Una tarde de 1981, Andy fue convocada a una reunión con Los Abuelos de la Nada. Después de unas horas y algunas buenas fotos espontáneas, los músicos saludaron y se fueron, a excepción del dueño de casa, Andrés Calamaro, que se sentó al piano, la miró a los ojos como pudo y arremetió con esa declaración de amor perfecta hecha bolero: Hace falta que te diga / que me muero por tener... “Andrés fue un gran, gran amor. Yo me enamoré de él perdidamente y a primera vista, pero tardamos mucho en concretar, porque éramos muy tímidos".
"Fue la pareja más larga que tuve, genuina y hermosa. Los dos estábamos muy enamorados, y así nos sentimos durante los casi 10 años de convivencia”, cuenta la destinataria de esa versión –“delicadísima”, define– de Algo contigo, original de Chico Novarro.
“Teníamos nuestra casa, los gatos, íbamos a almorzar con su mamá los domingos. Era una vida muy normal, pese al ámbito en el que nos movíamos. Hasta que un día él viajó a España, pensando que iba a ser por dos semanas...".
“Un par de años después, tuve un ataque de locura cuando me enteré, por (el escritor) Rodrigo Fresán, de que Andrés se casaba. Entonces saqué todo de casa. Tuvo que venir su hermano Javier con un camión de mudanzas, porque hasta un piano había.
Ahí aparecieron las famosas Grabaciones encontradas (ese fue el nombre con el que Calamaro las editó en varios volúmenes a partir de 1993); las tenía yo en un ropero. Mucho después nos reunimos y hablamos de todo. Ahora hace mil años que no veo a Andrés, pero es como si fuéramos familia. Sigo pensando que es talentosísimo y que se merecía todo lo bueno que le ocurrió.
Cuando los 80 se agotaban, dos realidades obligaron a Cherniavsky a cambiar el enfoque: la cadena de muertes cercanas (Luca Prodan, Miguel Abuelo, Federico Moura) y una escalada de violencia en los shows que convertía el trabajo en un infierno... “Fue demasiado. Un día pensé no va más. No cubrí más recitales. Ya no había clima de alegría”. Calamaro lo volvió música en Adiós amigos: En rigor de verdad, la fiesta ya terminó.
Dijo basta de rock y poco después fue madre (de su única hija, Liza).
Sí, fui mamá en el 93. Lo disfruto, soy una madraza, pero empecé de grande... Me hubiera gustado hacerlo antes...

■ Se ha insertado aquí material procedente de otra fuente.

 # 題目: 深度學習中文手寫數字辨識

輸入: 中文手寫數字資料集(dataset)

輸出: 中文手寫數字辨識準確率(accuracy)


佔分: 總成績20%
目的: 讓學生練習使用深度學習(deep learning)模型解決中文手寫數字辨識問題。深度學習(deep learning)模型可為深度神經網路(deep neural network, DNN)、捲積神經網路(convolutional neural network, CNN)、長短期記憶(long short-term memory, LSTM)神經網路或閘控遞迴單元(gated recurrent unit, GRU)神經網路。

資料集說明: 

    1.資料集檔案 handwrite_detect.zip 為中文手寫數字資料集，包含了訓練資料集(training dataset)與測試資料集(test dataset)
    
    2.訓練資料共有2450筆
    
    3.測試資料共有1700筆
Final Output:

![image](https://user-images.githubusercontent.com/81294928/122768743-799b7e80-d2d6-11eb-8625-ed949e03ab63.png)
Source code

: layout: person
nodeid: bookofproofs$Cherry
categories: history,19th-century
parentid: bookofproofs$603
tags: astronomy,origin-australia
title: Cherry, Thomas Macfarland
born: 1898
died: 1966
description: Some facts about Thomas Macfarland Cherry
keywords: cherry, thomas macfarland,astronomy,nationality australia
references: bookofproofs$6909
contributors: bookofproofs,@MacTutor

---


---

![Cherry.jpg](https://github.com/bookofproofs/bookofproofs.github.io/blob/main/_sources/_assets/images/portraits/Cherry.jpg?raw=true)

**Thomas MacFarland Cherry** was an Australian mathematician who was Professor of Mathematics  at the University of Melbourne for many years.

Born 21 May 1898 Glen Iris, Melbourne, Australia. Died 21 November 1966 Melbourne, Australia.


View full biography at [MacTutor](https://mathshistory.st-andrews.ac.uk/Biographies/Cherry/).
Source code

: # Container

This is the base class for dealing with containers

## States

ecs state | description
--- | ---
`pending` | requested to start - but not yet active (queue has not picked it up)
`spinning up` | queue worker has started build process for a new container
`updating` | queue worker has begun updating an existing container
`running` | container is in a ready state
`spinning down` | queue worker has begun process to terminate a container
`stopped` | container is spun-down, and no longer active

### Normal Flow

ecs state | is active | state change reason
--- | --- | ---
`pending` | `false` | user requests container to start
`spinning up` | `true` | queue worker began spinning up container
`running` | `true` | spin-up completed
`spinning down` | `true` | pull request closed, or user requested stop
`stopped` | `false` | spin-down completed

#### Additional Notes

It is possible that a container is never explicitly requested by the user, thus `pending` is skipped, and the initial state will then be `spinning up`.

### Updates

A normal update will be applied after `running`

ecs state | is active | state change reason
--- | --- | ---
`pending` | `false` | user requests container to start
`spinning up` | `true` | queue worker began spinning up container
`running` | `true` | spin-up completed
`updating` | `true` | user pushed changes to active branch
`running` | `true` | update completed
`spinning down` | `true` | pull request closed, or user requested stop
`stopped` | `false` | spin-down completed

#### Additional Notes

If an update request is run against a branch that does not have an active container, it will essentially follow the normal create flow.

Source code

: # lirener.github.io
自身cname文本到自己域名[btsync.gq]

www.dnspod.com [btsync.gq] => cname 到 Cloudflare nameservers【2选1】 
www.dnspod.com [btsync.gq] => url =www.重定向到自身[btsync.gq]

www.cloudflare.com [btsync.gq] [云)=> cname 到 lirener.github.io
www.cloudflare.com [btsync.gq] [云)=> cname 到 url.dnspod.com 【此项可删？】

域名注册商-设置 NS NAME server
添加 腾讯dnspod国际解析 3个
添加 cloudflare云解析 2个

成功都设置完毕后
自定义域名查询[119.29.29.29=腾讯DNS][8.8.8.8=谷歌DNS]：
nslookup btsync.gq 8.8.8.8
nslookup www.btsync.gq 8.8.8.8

Pasaron horas; la charla empieza a buscar su desenlace. La fotógrafa cuenta que todos los días sube a su oficina y revisa. Siempre revisa, y siempre encuentra. “Yo trabajé en moda, en publicidad y en muchos ámbitos, pero en mis carpetas de rock siguen apareciendo cosas increíbles. Pienso que, cuando yo no esté más, estas fotos van a seguir acá como un pedazo de nuestra historia. Yo soy mortal, pero mi archivo tiene vida eterna”. Ahí está el remate. Finalmente sí, llueve –Andy Cherniavsky tiene razón, la paráfrasis sale sola–. El colorido, como los 80, queda atrás. Palermo es una postal en blanco y negro.